Role of Chairman of the Board   Role of Lead Independent Director
     
Mr. Lebda’s responsibilities as Chairman of the Board include:   Mr. Ozonian’s responsibilities and authority as Lead Independent Director include:

  Setting the agenda for Board of Directors meetings in consultation with the Lead Independent Director.

  Serving as liaison between the Board and senior management.

  Overseeing the annual board evaluation in consultation with the Lead Independent Director and the Chair of the Nominating and Corporate Governance Committee.

  Being available to the Board of Directors to assume additional responsibilities, as may be requested from time to time.

  Calling special meetings of the Board of Directors and stockholders.

 

  Presiding at meetings of the Board at which the Chairman of the Board is not present, including executive sessions of non-executive directors, which occur at least quarterly.

  Approving the agenda for Board of Directors meetings (in consultation with the Chairman of the Board) and the schedule for Board of Directors meetings, including to provide that there is sufficient time for discussion of all agenda items.

  Ensuring the Board of Directors receives adequate and timely information.

  Serving as liaison between the Chairman of the Board and the non-executive directors.

  Overseeing the annual board evaluation in consultation with the Chairman of the Board and the Chair of the Nominating and Governance Committee.

  Being available for consultations and communications with major stockholders upon request.

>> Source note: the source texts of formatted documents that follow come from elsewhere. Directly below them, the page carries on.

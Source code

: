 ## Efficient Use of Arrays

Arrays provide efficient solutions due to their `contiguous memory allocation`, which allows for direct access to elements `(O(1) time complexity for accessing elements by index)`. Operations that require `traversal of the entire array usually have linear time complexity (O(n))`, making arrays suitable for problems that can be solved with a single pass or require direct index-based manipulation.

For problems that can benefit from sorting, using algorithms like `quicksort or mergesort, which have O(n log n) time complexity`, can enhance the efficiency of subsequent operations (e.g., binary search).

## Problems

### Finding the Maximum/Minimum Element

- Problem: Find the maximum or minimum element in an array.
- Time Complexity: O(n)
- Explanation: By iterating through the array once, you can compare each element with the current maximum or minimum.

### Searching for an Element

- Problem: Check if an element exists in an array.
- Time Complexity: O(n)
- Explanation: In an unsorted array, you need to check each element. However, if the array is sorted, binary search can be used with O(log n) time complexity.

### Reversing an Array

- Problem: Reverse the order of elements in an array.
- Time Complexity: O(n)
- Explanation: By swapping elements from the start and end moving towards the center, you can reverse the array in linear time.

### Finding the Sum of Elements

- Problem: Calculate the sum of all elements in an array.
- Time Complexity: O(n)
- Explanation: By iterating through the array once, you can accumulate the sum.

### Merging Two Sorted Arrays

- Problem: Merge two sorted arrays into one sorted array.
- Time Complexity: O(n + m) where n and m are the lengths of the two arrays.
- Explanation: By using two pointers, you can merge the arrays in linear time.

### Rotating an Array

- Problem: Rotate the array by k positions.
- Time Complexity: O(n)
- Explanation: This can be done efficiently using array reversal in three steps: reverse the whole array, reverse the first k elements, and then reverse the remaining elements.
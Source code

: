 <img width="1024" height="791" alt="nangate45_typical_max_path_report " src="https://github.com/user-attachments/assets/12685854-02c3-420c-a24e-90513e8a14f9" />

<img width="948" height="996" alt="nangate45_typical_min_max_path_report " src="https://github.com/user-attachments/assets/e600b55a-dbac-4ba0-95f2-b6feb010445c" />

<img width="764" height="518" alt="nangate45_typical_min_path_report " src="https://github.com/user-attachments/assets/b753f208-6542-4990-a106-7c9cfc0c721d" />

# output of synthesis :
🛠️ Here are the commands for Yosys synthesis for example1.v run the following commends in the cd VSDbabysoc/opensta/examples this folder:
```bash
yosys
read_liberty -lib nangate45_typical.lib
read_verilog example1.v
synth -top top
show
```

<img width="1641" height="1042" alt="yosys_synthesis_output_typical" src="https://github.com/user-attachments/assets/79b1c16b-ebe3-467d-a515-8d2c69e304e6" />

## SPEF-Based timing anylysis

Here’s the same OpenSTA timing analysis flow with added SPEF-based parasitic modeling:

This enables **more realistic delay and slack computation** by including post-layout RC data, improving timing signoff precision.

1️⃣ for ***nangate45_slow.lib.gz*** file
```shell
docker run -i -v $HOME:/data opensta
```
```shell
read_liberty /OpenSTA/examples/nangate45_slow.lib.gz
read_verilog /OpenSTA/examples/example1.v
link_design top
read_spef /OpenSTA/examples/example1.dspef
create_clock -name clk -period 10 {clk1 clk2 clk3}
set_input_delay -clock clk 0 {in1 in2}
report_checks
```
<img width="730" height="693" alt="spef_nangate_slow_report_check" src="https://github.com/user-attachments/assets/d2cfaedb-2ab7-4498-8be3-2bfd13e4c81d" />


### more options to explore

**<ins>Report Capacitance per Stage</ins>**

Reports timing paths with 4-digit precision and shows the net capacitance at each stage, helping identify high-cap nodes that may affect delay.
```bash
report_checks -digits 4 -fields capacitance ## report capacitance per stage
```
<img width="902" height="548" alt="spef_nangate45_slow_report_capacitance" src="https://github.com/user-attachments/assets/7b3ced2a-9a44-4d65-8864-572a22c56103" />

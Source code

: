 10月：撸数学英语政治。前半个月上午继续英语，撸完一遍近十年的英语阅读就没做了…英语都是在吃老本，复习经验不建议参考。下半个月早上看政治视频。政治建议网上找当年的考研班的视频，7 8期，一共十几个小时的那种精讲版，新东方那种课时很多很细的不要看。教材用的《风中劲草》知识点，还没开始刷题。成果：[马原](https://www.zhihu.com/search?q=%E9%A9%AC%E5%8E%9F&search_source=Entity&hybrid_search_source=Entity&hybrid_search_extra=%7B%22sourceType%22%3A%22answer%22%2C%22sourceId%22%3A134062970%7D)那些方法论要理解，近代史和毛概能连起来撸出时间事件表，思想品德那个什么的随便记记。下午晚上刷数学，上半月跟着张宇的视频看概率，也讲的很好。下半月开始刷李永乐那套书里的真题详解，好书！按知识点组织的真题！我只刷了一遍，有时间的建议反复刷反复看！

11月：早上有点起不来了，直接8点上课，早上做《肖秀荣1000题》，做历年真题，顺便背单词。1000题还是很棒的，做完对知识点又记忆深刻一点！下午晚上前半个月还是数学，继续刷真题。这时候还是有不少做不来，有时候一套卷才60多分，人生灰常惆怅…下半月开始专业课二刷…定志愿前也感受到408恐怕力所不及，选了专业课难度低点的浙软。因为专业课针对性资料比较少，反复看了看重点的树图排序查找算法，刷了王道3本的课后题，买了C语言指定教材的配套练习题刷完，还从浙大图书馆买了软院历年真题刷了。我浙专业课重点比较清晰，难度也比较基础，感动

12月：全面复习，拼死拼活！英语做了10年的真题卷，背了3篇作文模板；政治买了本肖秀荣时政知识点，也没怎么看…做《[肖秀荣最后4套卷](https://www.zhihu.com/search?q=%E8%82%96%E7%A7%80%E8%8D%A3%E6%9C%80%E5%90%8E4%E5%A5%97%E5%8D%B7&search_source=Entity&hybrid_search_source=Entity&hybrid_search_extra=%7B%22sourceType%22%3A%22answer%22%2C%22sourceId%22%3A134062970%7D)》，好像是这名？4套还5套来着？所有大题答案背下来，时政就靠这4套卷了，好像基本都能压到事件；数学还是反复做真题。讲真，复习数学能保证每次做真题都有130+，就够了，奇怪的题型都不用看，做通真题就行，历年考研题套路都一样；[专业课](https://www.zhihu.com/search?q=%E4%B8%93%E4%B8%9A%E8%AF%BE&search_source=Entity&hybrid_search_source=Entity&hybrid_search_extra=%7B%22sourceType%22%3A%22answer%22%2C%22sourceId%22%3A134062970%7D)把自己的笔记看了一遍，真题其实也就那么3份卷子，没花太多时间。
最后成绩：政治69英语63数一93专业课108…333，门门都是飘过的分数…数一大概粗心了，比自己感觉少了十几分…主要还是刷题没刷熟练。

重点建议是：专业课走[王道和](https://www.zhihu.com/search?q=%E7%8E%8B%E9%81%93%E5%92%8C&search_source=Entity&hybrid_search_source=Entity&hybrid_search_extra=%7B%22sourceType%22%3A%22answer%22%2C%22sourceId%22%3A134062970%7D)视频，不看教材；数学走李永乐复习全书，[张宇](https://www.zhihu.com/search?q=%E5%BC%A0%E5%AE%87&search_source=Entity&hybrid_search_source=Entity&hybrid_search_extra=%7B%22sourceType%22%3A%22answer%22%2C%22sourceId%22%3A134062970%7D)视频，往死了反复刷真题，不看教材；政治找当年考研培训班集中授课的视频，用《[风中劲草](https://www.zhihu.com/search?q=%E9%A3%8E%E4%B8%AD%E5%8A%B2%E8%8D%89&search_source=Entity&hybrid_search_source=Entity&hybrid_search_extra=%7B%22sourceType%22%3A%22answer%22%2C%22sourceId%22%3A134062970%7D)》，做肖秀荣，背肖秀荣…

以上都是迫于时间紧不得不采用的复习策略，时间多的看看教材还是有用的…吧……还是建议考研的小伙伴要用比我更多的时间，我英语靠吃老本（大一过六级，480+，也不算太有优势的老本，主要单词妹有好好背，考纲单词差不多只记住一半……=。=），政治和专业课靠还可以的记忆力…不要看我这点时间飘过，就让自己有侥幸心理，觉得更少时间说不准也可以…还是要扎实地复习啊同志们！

  Calling executive sessions of the non-executive directors.

 

BOARD OF DIRECTORS MEETINGS

 

The Board of Directors and its committees meet throughout the year on a set schedule and also hold special meetings and act by written consent from time to time as appropriate. The Board held four meetings during fiscal 2021.

 

ATTENDANCE AT BOARD OF DIRECTORS AND COMMITTEE MEETINGS

 

The Board of Directors expects that all directors will prepare for, attend and participate in all Board of Directors and applicable committee meetings, and will see that other commitments do not materially interfere with their service on the Board of Directors.

 

During fiscal 2021, all then-current directors attended at least 85% of the aggregate number of meetings of the Board of Directors and the committees on which they served. Six of the then serving directors, including Mr. Lebda, attended the 2021 virtual Annual Meeting of Stockholders. We encourage all directors to attend the 2022 virtual annual meeting.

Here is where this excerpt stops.